Stored records
════════════════

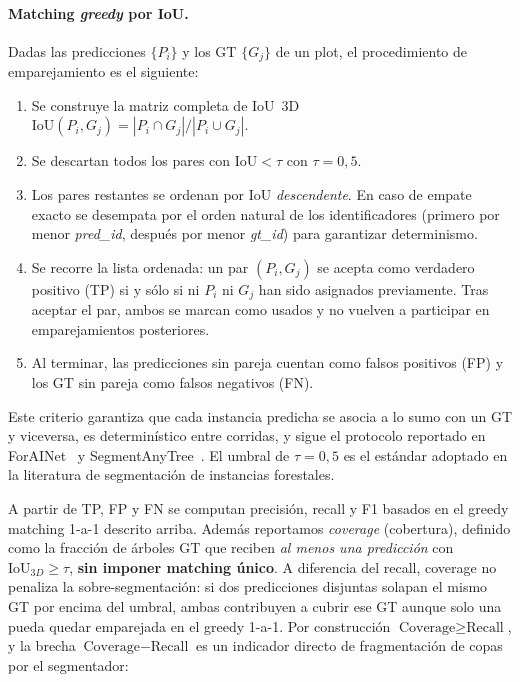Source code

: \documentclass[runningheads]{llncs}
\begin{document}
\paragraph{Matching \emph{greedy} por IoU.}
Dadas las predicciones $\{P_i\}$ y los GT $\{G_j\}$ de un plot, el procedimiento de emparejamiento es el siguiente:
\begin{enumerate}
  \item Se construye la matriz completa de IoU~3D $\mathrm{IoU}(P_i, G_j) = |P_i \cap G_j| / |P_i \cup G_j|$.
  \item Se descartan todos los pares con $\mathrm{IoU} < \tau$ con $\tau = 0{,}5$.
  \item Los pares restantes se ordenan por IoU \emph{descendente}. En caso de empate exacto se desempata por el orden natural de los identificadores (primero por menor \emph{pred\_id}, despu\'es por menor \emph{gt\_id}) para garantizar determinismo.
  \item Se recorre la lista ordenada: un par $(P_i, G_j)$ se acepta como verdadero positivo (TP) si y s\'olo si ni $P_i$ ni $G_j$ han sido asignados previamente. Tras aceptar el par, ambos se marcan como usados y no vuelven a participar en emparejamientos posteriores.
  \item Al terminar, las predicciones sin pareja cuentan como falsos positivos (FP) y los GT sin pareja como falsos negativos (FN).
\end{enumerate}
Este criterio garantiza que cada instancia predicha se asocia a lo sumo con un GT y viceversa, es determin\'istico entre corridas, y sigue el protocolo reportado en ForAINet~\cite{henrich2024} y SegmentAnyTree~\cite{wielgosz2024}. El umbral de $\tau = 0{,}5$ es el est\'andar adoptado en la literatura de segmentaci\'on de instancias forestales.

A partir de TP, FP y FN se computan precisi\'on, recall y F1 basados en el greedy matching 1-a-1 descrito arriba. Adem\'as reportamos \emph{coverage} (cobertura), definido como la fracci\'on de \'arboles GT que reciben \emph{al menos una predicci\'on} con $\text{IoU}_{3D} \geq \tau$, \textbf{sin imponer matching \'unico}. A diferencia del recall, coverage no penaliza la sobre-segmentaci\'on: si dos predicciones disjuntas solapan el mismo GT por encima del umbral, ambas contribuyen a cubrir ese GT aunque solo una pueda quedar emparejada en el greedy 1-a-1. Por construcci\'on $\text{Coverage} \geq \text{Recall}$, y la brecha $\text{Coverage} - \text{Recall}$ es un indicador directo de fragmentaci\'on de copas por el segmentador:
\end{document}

════════════════

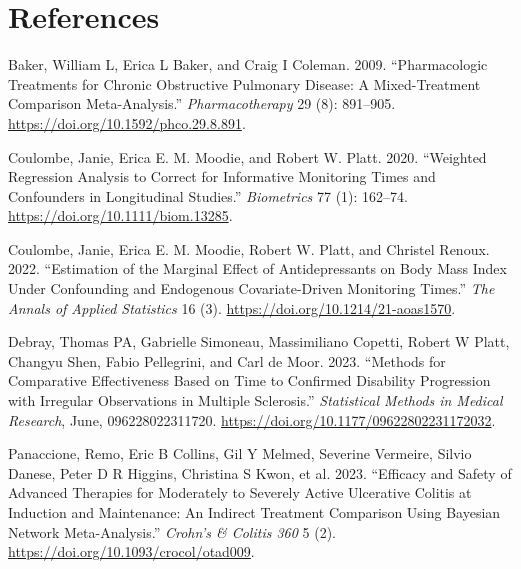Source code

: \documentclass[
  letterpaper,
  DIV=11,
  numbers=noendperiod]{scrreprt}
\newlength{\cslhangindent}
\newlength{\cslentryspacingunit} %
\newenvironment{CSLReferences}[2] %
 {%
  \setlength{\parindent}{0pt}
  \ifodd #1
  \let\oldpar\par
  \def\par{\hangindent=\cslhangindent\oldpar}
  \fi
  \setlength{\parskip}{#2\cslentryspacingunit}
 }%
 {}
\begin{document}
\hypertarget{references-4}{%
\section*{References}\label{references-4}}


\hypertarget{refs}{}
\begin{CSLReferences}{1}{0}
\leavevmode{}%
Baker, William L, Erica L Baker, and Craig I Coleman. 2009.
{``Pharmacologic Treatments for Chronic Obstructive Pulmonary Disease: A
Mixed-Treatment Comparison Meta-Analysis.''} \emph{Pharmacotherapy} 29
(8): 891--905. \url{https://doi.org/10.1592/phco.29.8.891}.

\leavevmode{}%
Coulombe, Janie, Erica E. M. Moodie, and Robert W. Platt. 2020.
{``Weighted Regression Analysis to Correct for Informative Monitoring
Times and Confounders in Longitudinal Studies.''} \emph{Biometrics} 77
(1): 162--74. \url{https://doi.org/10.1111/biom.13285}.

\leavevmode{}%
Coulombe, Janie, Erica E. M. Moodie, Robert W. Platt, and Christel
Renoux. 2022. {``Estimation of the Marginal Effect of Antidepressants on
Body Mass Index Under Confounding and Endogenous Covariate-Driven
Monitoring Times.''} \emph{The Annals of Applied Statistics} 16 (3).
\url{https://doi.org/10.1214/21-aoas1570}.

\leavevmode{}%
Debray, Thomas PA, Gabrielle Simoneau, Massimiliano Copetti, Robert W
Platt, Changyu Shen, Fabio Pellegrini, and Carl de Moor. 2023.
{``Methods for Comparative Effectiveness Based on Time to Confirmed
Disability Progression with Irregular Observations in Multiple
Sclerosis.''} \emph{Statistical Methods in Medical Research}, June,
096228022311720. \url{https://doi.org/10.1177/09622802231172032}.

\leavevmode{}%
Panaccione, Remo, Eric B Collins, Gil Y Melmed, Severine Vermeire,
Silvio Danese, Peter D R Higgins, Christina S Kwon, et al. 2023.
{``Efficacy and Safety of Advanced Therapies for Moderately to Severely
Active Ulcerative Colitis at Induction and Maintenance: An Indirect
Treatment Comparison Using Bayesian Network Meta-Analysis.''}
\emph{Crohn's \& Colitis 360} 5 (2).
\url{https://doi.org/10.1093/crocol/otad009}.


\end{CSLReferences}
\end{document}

════════════════

[YOUR ASSIGNMENT]: Of the entries above, repeat exactly the lines between the line with "Methods in Medical" and the line with "Treatment Comparison Using", inclusive, and no others.

[TASK SOLUTION]:
Sclerosis.''} \emph{Statistical Methods in Medical Research}, June,
096228022311720. \url{https://doi.org/10.1177/09622802231172032}.

\leavevmode{}%
Panaccione, Remo, Eric B Collins, Gil Y Melmed, Severine Vermeire,
Silvio Danese, Peter D R Higgins, Christina S Kwon, et al. 2023.
{``Efficacy and Safety of Advanced Therapies for Moderately to Severely
Active Ulcerative Colitis at Induction and Maintenance: An Indirect
Treatment Comparison Using Bayesian Network Meta-Analysis.''}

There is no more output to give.